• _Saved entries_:
○ ○ ○ ○ ○ ○ ○

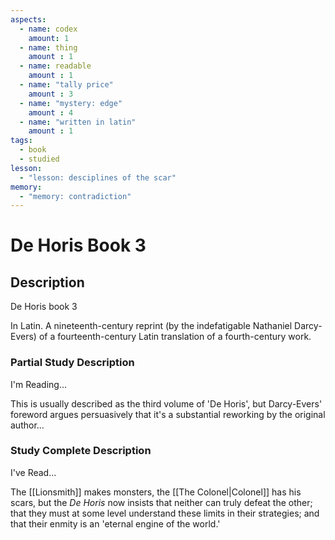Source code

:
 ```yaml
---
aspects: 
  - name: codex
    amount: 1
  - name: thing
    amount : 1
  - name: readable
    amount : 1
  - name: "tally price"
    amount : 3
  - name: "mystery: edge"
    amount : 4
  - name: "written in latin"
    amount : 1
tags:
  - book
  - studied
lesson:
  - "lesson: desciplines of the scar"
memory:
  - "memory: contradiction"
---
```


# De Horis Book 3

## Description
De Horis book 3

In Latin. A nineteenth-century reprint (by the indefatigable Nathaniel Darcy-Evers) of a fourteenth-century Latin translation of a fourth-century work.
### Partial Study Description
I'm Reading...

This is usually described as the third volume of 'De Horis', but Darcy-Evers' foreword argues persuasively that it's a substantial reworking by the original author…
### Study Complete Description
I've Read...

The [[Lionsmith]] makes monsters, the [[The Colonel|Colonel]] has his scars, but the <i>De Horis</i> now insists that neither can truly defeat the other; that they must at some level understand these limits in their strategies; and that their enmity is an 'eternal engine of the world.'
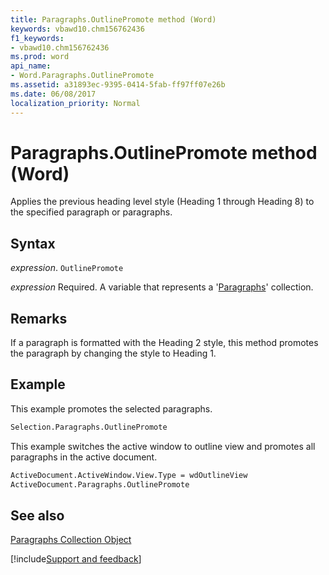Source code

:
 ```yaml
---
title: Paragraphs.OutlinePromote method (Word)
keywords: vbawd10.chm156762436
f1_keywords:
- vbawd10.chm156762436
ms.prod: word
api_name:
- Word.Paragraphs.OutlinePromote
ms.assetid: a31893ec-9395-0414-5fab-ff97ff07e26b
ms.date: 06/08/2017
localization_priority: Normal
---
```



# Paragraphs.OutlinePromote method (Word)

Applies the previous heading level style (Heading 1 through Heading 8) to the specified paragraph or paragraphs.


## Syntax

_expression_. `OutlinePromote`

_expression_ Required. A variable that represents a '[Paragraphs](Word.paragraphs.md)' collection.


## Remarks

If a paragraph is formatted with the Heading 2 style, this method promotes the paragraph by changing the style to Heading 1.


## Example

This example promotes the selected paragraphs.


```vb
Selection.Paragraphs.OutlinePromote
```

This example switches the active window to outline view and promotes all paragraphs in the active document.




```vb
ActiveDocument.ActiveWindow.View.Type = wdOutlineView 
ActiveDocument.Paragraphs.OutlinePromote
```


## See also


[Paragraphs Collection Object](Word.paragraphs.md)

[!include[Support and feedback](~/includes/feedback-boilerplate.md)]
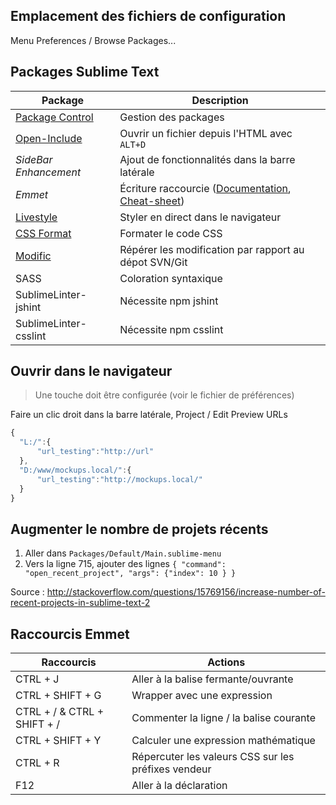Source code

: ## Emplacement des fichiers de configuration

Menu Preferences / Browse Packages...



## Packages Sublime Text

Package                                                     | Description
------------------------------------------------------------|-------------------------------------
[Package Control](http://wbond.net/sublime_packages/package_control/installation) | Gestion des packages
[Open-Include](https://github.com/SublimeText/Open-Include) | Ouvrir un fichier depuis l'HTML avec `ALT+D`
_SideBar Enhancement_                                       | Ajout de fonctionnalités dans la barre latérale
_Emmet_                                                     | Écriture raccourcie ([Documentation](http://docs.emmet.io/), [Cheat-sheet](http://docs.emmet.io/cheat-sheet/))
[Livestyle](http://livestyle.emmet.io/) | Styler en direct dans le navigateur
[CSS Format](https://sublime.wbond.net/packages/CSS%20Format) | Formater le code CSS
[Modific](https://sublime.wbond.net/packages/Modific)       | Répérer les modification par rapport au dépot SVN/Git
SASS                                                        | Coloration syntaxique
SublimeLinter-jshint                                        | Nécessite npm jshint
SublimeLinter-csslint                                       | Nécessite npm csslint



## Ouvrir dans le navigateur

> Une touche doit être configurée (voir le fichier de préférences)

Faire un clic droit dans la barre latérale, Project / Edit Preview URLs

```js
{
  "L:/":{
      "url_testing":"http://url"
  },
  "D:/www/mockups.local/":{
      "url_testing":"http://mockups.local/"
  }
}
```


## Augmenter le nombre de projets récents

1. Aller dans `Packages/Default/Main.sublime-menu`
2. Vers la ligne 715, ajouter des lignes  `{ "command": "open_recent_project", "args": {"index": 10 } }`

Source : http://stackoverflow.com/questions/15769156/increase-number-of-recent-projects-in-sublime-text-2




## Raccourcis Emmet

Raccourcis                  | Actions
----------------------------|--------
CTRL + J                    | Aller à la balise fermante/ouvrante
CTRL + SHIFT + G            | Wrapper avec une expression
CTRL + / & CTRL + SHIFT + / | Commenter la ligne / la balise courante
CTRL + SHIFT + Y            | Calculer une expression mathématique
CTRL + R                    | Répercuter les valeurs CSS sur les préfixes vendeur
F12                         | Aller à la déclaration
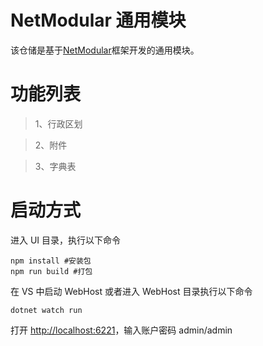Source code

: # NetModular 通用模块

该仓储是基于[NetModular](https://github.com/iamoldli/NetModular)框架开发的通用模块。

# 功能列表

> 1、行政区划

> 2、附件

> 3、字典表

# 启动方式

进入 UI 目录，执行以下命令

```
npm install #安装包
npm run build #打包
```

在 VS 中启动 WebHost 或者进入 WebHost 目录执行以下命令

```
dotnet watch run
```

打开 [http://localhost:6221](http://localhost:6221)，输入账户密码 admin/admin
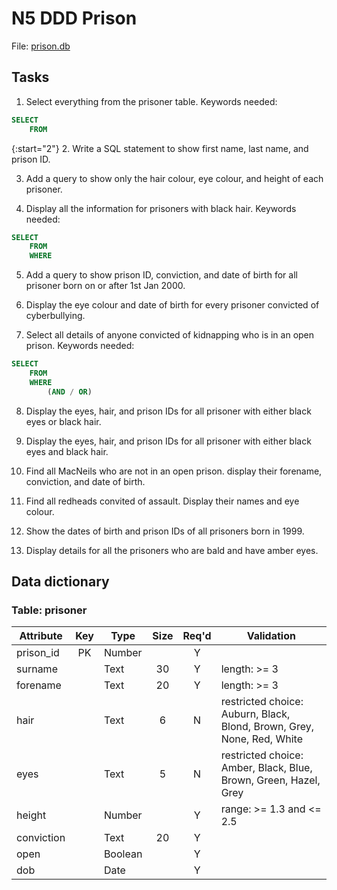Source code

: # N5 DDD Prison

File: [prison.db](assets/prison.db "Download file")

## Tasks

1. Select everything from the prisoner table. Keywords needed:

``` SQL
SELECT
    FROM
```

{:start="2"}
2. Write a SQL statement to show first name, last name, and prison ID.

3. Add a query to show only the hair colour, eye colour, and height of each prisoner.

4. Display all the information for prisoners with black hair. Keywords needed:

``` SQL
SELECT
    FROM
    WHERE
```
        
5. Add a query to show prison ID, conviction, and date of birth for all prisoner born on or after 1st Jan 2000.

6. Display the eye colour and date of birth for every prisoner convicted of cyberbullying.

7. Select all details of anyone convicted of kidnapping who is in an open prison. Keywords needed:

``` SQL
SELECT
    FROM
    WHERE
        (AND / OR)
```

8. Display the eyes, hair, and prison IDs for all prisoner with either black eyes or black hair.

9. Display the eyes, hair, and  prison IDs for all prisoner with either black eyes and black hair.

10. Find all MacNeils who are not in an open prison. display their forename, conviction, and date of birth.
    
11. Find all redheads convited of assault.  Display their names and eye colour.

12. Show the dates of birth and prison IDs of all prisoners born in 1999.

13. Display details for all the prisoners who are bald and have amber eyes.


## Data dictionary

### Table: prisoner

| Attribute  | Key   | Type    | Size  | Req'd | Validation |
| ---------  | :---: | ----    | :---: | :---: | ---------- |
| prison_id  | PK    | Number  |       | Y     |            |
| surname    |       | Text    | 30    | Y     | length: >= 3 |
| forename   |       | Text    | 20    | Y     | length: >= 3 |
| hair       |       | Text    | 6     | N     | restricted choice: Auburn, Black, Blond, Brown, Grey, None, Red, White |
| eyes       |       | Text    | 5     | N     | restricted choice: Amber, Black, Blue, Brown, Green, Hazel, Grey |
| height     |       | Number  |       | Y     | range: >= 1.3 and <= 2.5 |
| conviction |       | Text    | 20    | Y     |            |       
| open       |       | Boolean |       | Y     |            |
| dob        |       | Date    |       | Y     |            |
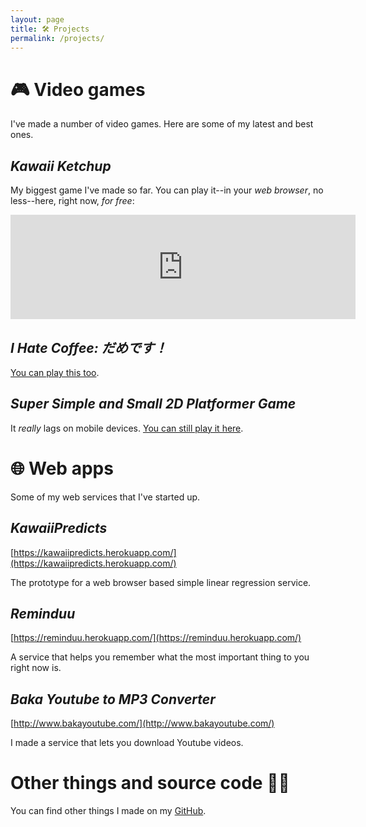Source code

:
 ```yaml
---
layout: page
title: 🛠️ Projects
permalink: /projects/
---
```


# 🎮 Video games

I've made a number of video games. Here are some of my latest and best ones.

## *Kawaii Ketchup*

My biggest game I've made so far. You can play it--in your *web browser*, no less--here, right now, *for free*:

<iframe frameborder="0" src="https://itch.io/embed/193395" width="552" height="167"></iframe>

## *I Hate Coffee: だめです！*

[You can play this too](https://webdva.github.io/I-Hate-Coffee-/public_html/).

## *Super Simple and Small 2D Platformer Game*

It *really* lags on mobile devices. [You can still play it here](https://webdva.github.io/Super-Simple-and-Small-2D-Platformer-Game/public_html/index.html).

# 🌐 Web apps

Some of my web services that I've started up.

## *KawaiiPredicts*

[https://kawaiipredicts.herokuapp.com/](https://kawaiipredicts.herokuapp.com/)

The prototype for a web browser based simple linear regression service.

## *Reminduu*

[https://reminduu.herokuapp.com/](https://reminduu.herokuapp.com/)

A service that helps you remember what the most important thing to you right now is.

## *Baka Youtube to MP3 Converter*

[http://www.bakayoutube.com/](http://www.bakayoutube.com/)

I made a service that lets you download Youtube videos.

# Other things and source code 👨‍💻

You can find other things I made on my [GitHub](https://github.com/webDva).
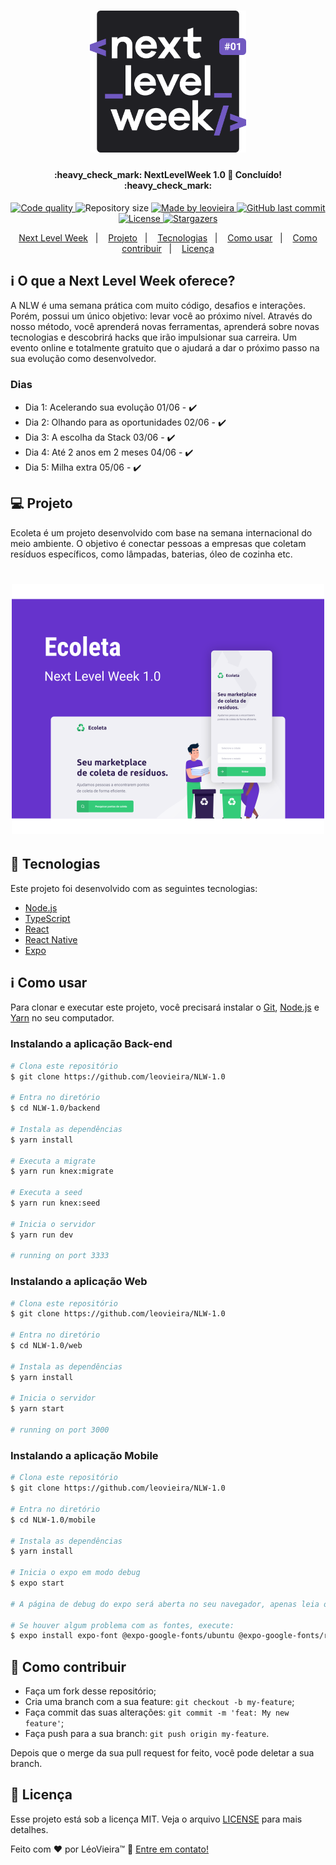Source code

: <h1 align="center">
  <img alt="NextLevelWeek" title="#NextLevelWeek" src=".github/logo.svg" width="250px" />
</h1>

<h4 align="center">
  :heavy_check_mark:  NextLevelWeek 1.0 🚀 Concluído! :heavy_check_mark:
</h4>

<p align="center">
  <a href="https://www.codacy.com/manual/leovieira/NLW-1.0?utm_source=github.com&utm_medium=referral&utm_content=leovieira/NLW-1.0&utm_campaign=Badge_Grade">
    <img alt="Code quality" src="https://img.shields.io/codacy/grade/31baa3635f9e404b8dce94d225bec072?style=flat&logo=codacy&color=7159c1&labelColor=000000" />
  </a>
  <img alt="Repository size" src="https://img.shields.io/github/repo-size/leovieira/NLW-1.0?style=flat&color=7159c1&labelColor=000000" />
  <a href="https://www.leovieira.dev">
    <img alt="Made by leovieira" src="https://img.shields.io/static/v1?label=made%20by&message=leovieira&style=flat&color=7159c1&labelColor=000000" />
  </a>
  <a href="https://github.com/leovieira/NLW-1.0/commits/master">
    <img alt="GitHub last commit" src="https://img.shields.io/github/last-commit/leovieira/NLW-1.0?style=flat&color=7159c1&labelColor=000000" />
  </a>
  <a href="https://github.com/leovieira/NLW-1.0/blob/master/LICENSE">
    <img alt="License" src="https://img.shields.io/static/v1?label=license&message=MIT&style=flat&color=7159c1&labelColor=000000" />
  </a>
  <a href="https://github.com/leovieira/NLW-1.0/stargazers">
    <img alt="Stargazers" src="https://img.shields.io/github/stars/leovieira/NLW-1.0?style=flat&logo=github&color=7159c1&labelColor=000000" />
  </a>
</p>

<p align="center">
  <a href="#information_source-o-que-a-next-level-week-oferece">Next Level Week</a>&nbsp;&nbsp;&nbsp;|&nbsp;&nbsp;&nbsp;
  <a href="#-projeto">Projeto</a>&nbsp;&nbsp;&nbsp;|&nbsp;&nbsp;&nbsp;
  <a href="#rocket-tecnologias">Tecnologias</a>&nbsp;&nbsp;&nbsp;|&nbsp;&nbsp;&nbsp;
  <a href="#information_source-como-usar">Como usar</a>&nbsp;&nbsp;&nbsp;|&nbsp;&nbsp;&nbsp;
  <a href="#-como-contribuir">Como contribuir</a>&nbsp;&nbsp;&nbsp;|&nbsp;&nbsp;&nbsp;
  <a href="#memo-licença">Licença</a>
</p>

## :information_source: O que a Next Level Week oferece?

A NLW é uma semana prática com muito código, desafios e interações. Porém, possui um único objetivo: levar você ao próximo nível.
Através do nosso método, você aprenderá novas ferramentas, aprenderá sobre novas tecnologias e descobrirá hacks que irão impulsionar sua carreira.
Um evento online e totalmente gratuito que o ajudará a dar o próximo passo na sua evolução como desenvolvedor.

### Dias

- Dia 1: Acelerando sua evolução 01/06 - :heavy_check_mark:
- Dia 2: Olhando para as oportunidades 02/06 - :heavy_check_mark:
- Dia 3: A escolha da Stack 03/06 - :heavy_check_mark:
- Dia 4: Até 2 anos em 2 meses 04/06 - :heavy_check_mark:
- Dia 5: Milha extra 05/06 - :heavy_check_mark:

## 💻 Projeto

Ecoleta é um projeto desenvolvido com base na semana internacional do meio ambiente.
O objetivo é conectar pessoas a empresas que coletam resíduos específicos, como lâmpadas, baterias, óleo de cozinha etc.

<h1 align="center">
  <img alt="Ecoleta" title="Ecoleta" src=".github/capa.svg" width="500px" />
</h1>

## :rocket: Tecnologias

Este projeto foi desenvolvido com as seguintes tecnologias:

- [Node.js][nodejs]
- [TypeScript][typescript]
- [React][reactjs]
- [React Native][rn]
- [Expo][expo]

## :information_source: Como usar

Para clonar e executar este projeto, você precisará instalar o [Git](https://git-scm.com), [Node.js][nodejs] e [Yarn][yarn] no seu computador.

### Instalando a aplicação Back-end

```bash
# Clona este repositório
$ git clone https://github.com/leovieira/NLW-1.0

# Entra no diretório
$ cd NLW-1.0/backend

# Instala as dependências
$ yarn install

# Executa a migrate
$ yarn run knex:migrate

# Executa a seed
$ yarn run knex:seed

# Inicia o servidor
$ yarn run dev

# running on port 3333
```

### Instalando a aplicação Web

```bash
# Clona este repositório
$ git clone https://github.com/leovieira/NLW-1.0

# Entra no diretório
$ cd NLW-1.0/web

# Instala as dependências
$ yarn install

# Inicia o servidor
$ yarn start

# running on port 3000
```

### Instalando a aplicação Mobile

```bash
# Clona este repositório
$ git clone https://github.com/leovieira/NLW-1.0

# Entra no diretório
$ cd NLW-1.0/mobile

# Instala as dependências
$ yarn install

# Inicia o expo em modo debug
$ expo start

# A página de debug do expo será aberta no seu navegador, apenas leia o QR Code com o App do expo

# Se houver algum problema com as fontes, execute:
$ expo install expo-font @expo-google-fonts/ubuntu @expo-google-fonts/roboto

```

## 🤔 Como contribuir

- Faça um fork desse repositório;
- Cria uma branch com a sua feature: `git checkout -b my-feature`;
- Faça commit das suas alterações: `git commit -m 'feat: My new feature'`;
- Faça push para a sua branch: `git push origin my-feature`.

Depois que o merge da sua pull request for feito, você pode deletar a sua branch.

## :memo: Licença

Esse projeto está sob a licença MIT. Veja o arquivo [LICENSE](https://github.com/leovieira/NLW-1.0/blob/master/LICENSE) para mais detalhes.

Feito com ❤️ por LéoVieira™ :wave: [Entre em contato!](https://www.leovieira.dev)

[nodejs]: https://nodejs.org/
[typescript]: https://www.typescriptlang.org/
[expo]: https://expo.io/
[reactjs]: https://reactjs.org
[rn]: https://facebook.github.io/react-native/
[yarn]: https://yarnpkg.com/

○ ○ ○ ○ ○ ○ ○

• _Problem requirements_:
From the data above, copy each line that holds "prisoners".

• _Answer box_:
4. Display all the information for prisoners with black hair. Keywords needed:
12. Show the dates of birth and prison IDs of all prisoners born in 1999.
13. Display details for all the prisoners who are bald and have amber eyes.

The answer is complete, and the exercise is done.